7 Haziran 2015 seçimlerine günler kalmıştı… Fethullahçıların CHP milletvekili Umut Oran’la birlikte bu suikastı müzakere ettiğine dair suçlama, AKP medyasının manşetindeydi.
Yedi yıl geçti. O günden bugüne konuyla ilgili çok kişi konuştu ama en fazla bilebilecek kişi hep sustu…
Peki, ya bugünden sonra?
Okudunuz, o haberlerin yalan olduğu savcılık kararıyla da ortaya çıktı. Star, Sabah, Akşam, Güneş ve Takvim gazetelerinde yayımlanan suikast planı diyaloglarının sahteliği tespit edildi. Kumpası 40 sayfalık raporuyla belgeleyen bilirkişi Koray Peksayar, “Acemice bir delil üretme çabası” dedi.
Hepsi tamam da kim yaptı? Evet, AKP’nin hezimete uğradığı o seçime giden yolda günler boyunca yandaş medyanın manşetine taşınan CHP yalanlarını kim üretti?

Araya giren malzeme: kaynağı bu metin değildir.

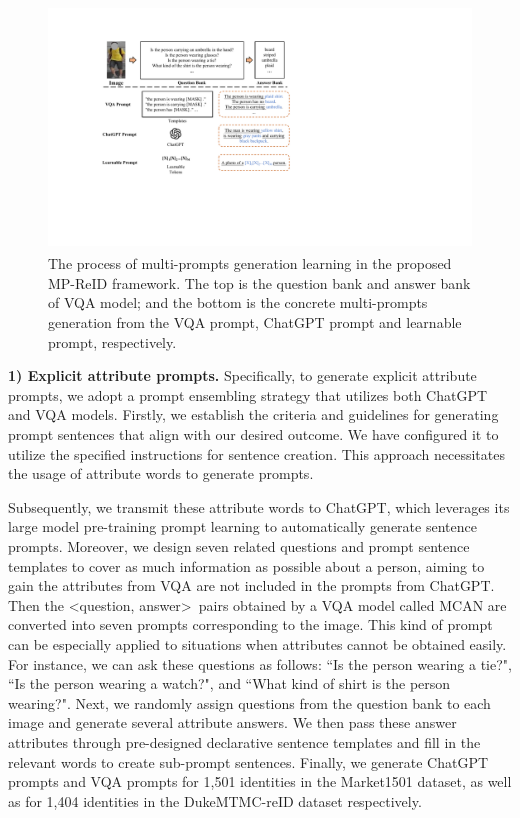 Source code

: \documentclass[letterpaper]{article} %
\begin{document}
\begin{figure}[t]
    \centering
    \label{frameprompt}
    \includegraphics[width=\linewidth,height=6.5cm]{prompts.pdf}
    \caption{The process of multi-prompts generation learning in the proposed MP-ReID framework. The top is the question bank and answer bank of VQA model; and the bottom is the concrete multi-prompts generation from the VQA prompt, ChatGPT prompt and learnable prompt, respectively.}
    \label{frameprompt}
\end{figure}

\textbf{1) Explicit attribute prompts.} Specifically, to generate explicit attribute prompts, we adopt a prompt ensembling strategy that utilizes both ChatGPT and VQA models. Firstly, we establish the criteria and guidelines for generating prompt sentences that align with our desired outcome. We have configured it to utilize the specified instructions for sentence creation. This approach necessitates the usage of attribute words to generate prompts.

Subsequently, we transmit these attribute words to ChatGPT, which leverages its large model pre-training prompt learning to automatically generate sentence prompts. Moreover, we design 
seven related questions and prompt sentence templates to cover as much information as possible about a person, aiming to gain the attributes from VQA are not included in the prompts from ChatGPT. Then the \textless question, answer\textgreater~pairs obtained by a VQA model called MCAN \cite{yu2019mcan} are converted into seven prompts corresponding to the image. This kind of prompt can be especially applied to situations when attributes cannot be obtained easily. For instance, we can ask these questions as follows: ``Is the person wearing a tie?", ``Is the person wearing a watch?", and ``What kind of shirt is the person wearing?". Next, we randomly assign questions from the question bank to each image and generate several attribute answers. We then pass these answer attributes through pre-designed declarative sentence templates and fill in the relevant words to create sub-prompt sentences. Finally, we generate ChatGPT prompts and VQA prompts for 1,501 identities in the Market1501 dataset, as well as for 1,404 identities in the DukeMTMC-reID dataset respectively.
\end{document}
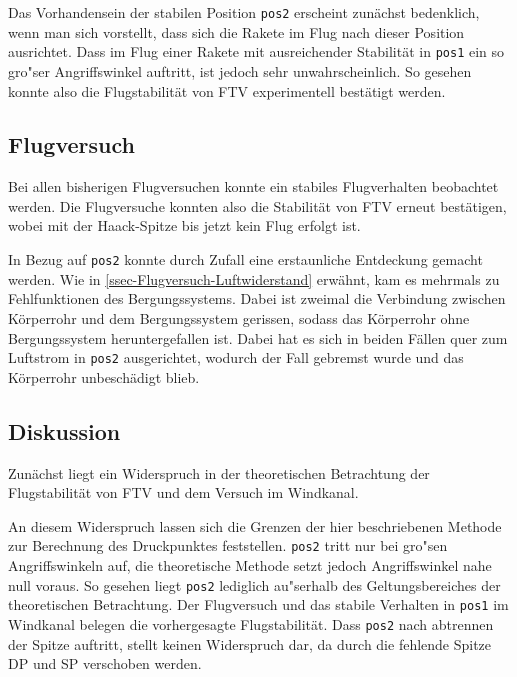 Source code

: \documentclass[10pt,a4paper]{article}
\begin{document}
Das Vorhandensein der stabilen Position \texttt{pos2} erscheint zunächst bedenklich, wenn man sich vorstellt, dass sich die Rakete im Flug nach dieser Position ausrichtet. Dass im Flug einer Rakete mit ausreichender Stabilität in \texttt{pos1} ein so gro"ser Angriffswinkel auftritt, ist jedoch sehr unwahrscheinlich. So gesehen konnte also die Flugstabilität von FTV experimentell bestätigt werden.


\subsection{Flugversuch}
\label{ssec-Flugversuch-Stabilität}

Bei allen bisherigen Flugversuchen konnte ein stabiles Flugverhalten beobachtet werden. Die Flugversuche konnten also die Stabilität von FTV erneut bestätigen, wobei mit der Haack-Spitze bis jetzt kein Flug erfolgt ist. 

In Bezug auf \texttt{pos2} konnte durch Zufall eine erstaunliche Entdeckung gemacht werden. Wie in \ref{ssec-Flugversuch-Luftwiderstand} erwähnt, kam es mehrmals zu Fehlfunktionen des Bergungssystems. Dabei ist zweimal die Verbindung zwischen Körperrohr und dem Bergungssystem gerissen, sodass das Körperrohr ohne Bergungssystem heruntergefallen ist. Dabei hat es sich in beiden Fällen quer zum Luftstrom in \texttt{pos2} ausgerichtet, wodurch der Fall gebremst wurde und das Körperrohr unbeschädigt blieb. 


\subsection{Diskussion}

Zunächst liegt ein Widerspruch in der theoretischen Betrachtung der Flugstabilität von FTV und dem Versuch im Windkanal.

An diesem Widerspruch lassen sich die Grenzen der hier beschriebenen Methode zur Berechnung des Druckpunktes feststellen. \texttt{pos2} tritt nur bei gro"sen Angriffswinkeln auf, die theoretische Methode setzt jedoch Angriffswinkel nahe null voraus. So gesehen liegt \texttt{pos2} lediglich au"serhalb des Geltungsbereiches der theoretischen Betrachtung. Der Flugversuch und das stabile Verhalten in \texttt{pos1} im Windkanal belegen die vorhergesagte Flugstabilität. Dass \texttt{pos2} nach abtrennen der Spitze auftritt, stellt keinen Widerspruch dar, da durch die fehlende Spitze DP und SP verschoben werden.


\end{document}
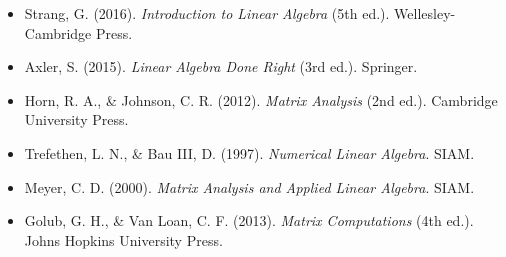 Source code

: \documentclass[12pt,a4paper]{article}
\theoremstyle{plain}
\theoremstyle{definition}
\begin{document}
\begin{itemize}
\item Strang, G. (2016). \textit{Introduction to Linear Algebra} (5th ed.). Wellesley-Cambridge Press.
\item Axler, S. (2015). \textit{Linear Algebra Done Right} (3rd ed.). Springer.
\item Horn, R. A., \& Johnson, C. R. (2012). \textit{Matrix Analysis} (2nd ed.). Cambridge University Press.
\item Trefethen, L. N., \& Bau III, D. (1997). \textit{Numerical Linear Algebra}. SIAM.
\item Meyer, C. D. (2000). \textit{Matrix Analysis and Applied Linear Algebra}. SIAM.
\item Golub, G. H., \& Van Loan, C. F. (2013). \textit{Matrix Computations} (4th ed.). Johns Hopkins University Press.
\end{itemize}
\end{document}
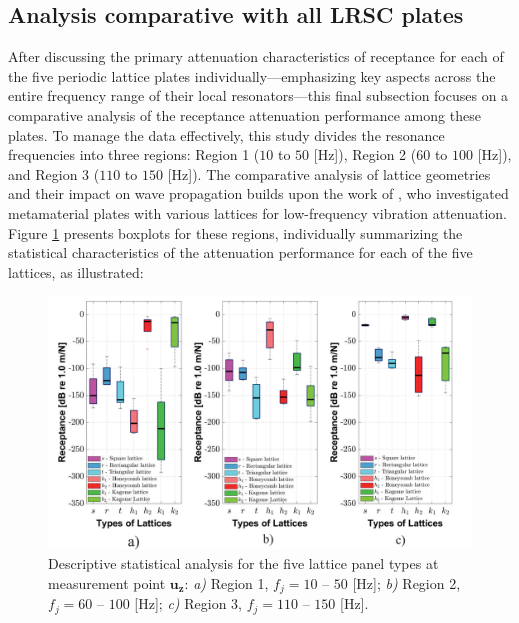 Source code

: \documentclass[review,numbers,sort&compress]{elsarticle}
\begin{document}
\subsection{Analysis comparative with all LRSC plates}\label{comp_panels_all_lats}
After discussing the primary attenuation characteristics of receptance for each of the five periodic lattice plates individually---emphasizing key aspects across the entire frequency range of their local resonators---this final subsection focuses on a comparative analysis of the receptance attenuation performance among these plates. To manage the data effectively, this study divides the resonance frequencies into three regions: Region 1 ($10$ to $50$ [Hz]), Region 2 ($60$ to $100$ [Hz]), and Region 3 ($110$ to $150$ [Hz]). The comparative analysis of lattice geometries and their impact on wave propagation builds upon the work of \cite{Yan2022}, who investigated metamaterial plates with various lattices for low-frequency vibration attenuation.
Figure \ref{all_comp_frf_stat_lat} presents boxplots for these regions, individually summarizing the statistical characteristics of the attenuation performance for each of the five lattices, as illustrated:
\newpage
\begin{figure}[htb]
	\centering	
	\includegraphics[width=1.0\textwidth]{all_comp_frf_stat_lat.pdf}	
	\caption{Descriptive statistical analysis for the five lattice panel types at measurement point $\mathbf{u_z}$: \textit{a)} Region 1, $f_j = 10$ -- $50$ [Hz]; \textit{b)} Region 2, $f_j = 60$ -- $100$ [Hz]; \textit{c)} Region 3, $f_j = 110$ -- $150$ [Hz].}
	\label{all_comp_frf_stat_lat}
\end{figure}
\end{document}
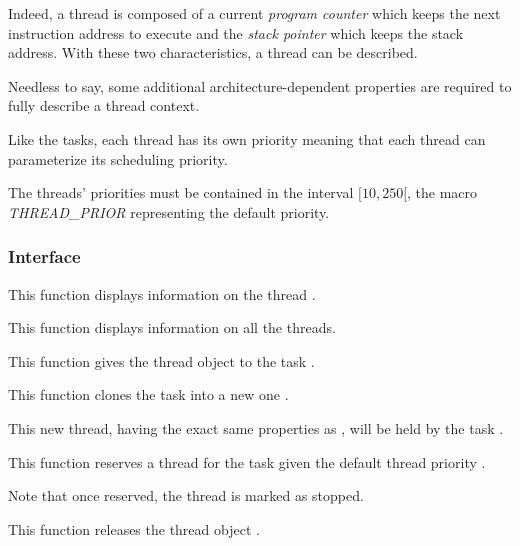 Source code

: Indeed, a thread is composed of a current \textit{program counter} which
keeps the next instruction address to execute and the \textit{stack pointer}
which keeps the stack address. With these two characteristics, a thread
can be described.

Needless to say, some additional architecture-dependent properties are
required to fully describe a thread context.

Like the tasks, each thread has its own priority meaning that each thread
can parameterize its scheduling priority.

The threads' priorities must be contained in the interval $[10, 250[$, the
macro \textit{THREAD\_PRIOR} representing the default priority.

%
%

\subsubsection{Interface}

	 {
	   This function displays information on the thread .
	 }

	 {
	   This function displays information on all the threads.
	 }

	 {
	   This function gives the thread object  to the
	   task .
	 }

	 {
	   This function clones the task  into a new one
	   .

	   This new thread, having the exact same properties as ,
	   will be held by the task .
	 }

	 {
	   This function reserves a thread for the task 
	   given the default thread priority .

	   Note that once reserved, the thread is marked as stopped.
	 }

	 {
	   This function releases the thread object .
	 }

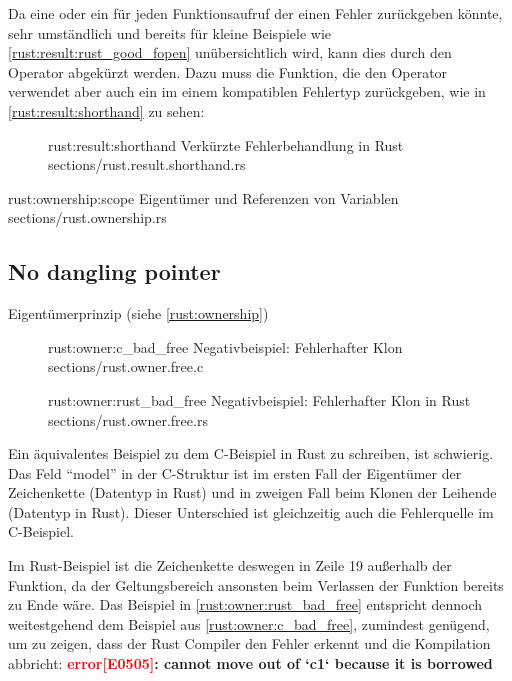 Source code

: Da eine  oder ein  für jeden Funktionsaufruf der einen Fehler zurückgeben könnte, sehr umständlich und bereits für kleine Beispiele wie \autoref{rust:result:rust_good_fopen} unübersichtlich wird, kann dies durch den Operator  abgekürzt werden.
Dazu muss die Funktion, die den Operator verwendet aber auch ein  im einem kompatiblen Fehlertyp zurückgeben, wie in \autoref{rust:result:shorthand} zu sehen:

\begin{figure}[H]
	\rustcinclude
		{rust:result:shorthand}
		{Verkürzte Fehlerbehandlung in Rust}
		{sections/rust.result.shorthand.rs}
\end{figure}



\rustcinclude
{rust:ownership:scope}
{Eigentümer und Referenzen von Variablen}
{sections/rust.ownership.rs}

\subsection{No dangling pointer}
\label{rust:guarantee:no_dangling_pointer}

 Eigentümerprinzip (siehe \autoref{rust:ownership})



\begin{figure}[H]
	\ccinclude
	{rust:owner:c_bad_free}
	{Negativbeispiel: Fehlerhafter Klon }
	{sections/rust.owner.free.c}
\end{figure}

\begin{figure}[H]
	\rustcinclude
	{rust:owner:rust_bad_free}
	{Negativbeispiel: Fehlerhafter Klon in Rust}
	{sections/rust.owner.free.rs}
\end{figure}


Ein äquivalentes Beispiel zu dem C-Beispiel in Rust zu schreiben, ist schwierig.
Das Feld \enquote{model} in der C-Struktur ist im ersten Fall der Eigentümer der Zeichenkette (Datentyp  in Rust) und in zweigen Fall beim Klonen der Leihende (Datentyp  in Rust).
Dieser Unterschied ist gleichzeitig auch die Fehlerquelle im C-Beispiel.

Im Rust-Beispiel ist die Zeichenkette deswegen in Zeile 19 außerhalb der  Funktion, da der Geltungsbereich ansonsten beim Verlassen der Funktion bereits zu Ende wäre.
Das Beispiel in \autoref{rust:owner:rust_bad_free} entspricht dennoch weitestgehend dem Beispiel aus \autoref{rust:owner:c_bad_free}, zumindest genügend, um zu zeigen, dass der Rust Compiler den Fehler erkennt und die Kompilation abbricht: \textbf{\textcolor{red}{error[E0505]}: cannot move out of `c1` because it is borrowed}

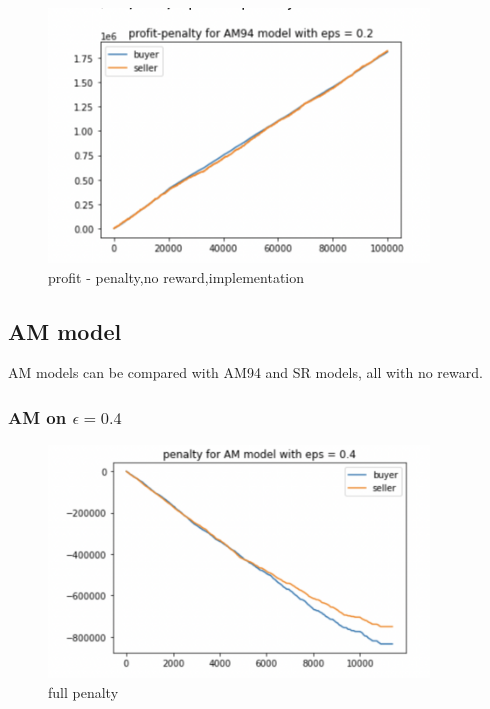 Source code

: \documentclass[11pt]{article}
\begin{document}
\begin{figure}[H]
	\begin{center}
	\includegraphics[width=0.9\textwidth]{36.PNG}
	\end{center}
	\caption{profit - penalty,no reward,implementation}
	\label{FIG.36}
\end{figure}


\subsection{AM model}
AM models can be compared with AM94 and SR models, all with no reward.
\subsubsection{AM on $\epsilon = 0.4$}

\begin{figure}[H]
	\begin{center}
	\includegraphics[width=0.9\textwidth]{37.PNG}
	\end{center}
	\caption{full penalty}
	\label{FIG.37}
\end{figure}
\end{document}
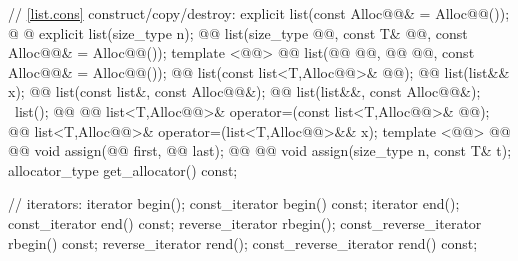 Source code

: \documentclass[american,twoside]{book}
\begin{document}
\begin{codeblock}
{{    // \ref{list.cons} construct/copy/destroy:
    explicit list(const Alloc@@& = Alloc@@());
    @ @ explicit list(size_type n);
    @@ 
      list(size_type @@, const T& @@, const Alloc@@& = Alloc@@());
    template <@@>
      @@
      list(@@ @@, @@ @@, const Alloc@@& = Alloc@@());
    @@ list(const list<T,Alloc@@>& @@);
    @@ list(list&& x);
    @@ list(const list&, const Alloc@@&);
    @@ list(list&&, const Alloc@@&);
   ~list();
    @@ @@
      list<T,Alloc@@>& operator=(const list<T,Alloc@@>& @@);
    @@
      list<T,Alloc@@>& operator=(list<T,Alloc@@>&& x);
    template <@@>
      @@
            @@
      void assign(@@ first, @@ last);
    @@ @@
      void assign(size_type n, const T& t);
    allocator_type get_allocator() const;

    // iterators:
    iterator               begin();
    const_iterator         begin() const;
    iterator               end();
    const_iterator         end() const;
    reverse_iterator       rbegin();
    const_reverse_iterator rbegin() const;
    reverse_iterator       rend();
    const_reverse_iterator rend() const;

}}
\end{codeblock}
\end{document}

Açın interneti, o kumpas metinleri halen erişilir durumda. Onlara bakarsanız suikast yazışmalarında fail belliydi: “Güvenlik ve istihbarat birimleri ortaya çıkardı!”
Bakın, Taraf gazetesinin internet sitesi yakın tarihin utanç belgeseli gibi açık tutulması gerekirken, delil karartmak istercesine kapatıldı. Açık olsaydı şimdi şu satırları da orada okurdunuz:
“Sümeyye Erdoğan’a suikast iddiasının da yer aldığı Fuat Avni dosyası, Ankara’da siyasi açıdan da sıkıntıya yol açtı. Dosya Başbakan Ahmet Davutoğlu’nun ekibinden ve hükümetten gizlendi. Davutoğlu ve yakın çevresi, dosyadan duydukları rahatsızlığı yüksek sesle dile getirdiler. Hatta AKP kulislerinde MİT eski Müsteşarı Hakan Fidan’ın bile, hükümete yakın medya kuruluşlarındaki Fuat Avni yayınları ile ilgili olarak, ‘Çok abarttılar’ yorumu yaptığı konuşuluyor. Erdoğan’ın da bu eleştirileri duyması üzerine Fuat Avni’ye ‘Delikanlıysan çık ortaya’ çağrısını yaptığı kaydedildi.”
Sahte delillerin matbaası Taraf’tı bunu yazan. Öyle ya, AKP ile FETÖ’nün arasının açıldığı zamanlardı, gazete de iki kirden birinin tarafını seçmişti.
Varmak istediğim nokta şu:
Ülke yine seçime gidiyor ve AKP yine oy kaybediyor. Ancak o dönemin başbakanı Ahmet Davutoğlu, bu kez CHP ile aynı cephede.
Çağrım net: Davutoğlu bir bilen olarak anlatsın. Seçim sürecinde o yalanların nasıl üretildiğini tüm Türkiye bilsin. Yalanı manşete taşıyan gazetelerin işaret ettiği yer doğruysa emrindeki güvenlik ve istihbarat birimlerinin neler yaptığını deşifre etsin.
Yani, Davutoğlu konuşsun. Konuşsun ki sandığa giderken başımıza yine neler gelebileceğini görelim. Konuşsun ki yarının adil düzeninde kim tanık kim sanık, bilelim.
PATRONLARIN SEÇİM HESABI
CHP lideri Kılıçdaroğlu, “Kimsenin şüphesi olmasın” diyor ve söz veriyor:
“Millet İttifakı’nın iktidarında tüyü bitmemiş yetim hakkına ve beytülmala el uzatmış tüm kişi ve kurumlar da bağımsız yargı önünde hesap verecekler.”
CHP Milletvekili Ali Mahir Başarır’ın “Beşli Çete” adlı kitabının önsözünde okuyorum bu vaadi. Geleceğin olası cumhurbaşkanı, iddianame gibi kitapta belgelenen yağmanın bedeli olacak diyor.
Olmalı da!
Biliyorum ki söz konusu beş patron da “çete” imajından pek mutlu değil. Birçok yandaş holding sahibi gibi düşüncelere dalıp gidiyorlar. Yarın iktidar değiştiğinde ne yapabileceklerini hesaplıyorlar. Hatta duyuyorum ki yargılanmalarına neden olması gereken parayı aynı zamanda cezasızlığın anahtarı gibi görenler de var.
Zaman daralıyor. Seçim yaklaştıkça o patronların vereceği reklamlardaki mesaj, yakın geleceğin fragmanı olacak.